Item 2.03 Creation of a Direct Financial Obligation or an Obligation under an Off-Balance Sheet Arrangement of Registrant.

The information provided in Item 1.01 of this Current Report Form 8-K is hereby incorporated by reference into this Item 2.03.



Item 3.02 Unregistered Sales of Equity Securities.

The information provided in Item 1.01 of this Current Report Form 8-K is hereby incorporated by reference into this Item 3.02. The issuance of the New Notes and the underlying shares of common stock have not been registered under the Securities Act in reliance on Section 3(a)(9) of the Securities Act.

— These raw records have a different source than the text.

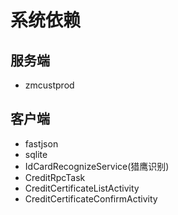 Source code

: # 系统依赖

## 服务端
- zmcustprod

## 客户端
- fastjson
- sqlite
- IdCardRecognizeService(猎鹰识别)
- CreditRpcTask
- CreditCertificateListActivity
- CreditCertificateConfirmActivity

Item 9.01 Financial Statements and Exhibits.

(d) Exhibits

4.1 Indenture by and between TranSwitch Corporation and U.S. Bank National Association, as trustee, dated October 26, 2009.


10.1 Exchange Agreement by and among TranSwitch Corporation, QVT Fund LP and Quintessence Fund LP, dated as of October 20, 2009.

10.2 Exchange Agreement by and among TranSwitch Corporation, JGB Capital LP, JGB Capital Offshore Ltd. and SAMC LLC, dated as of October 20, 2009.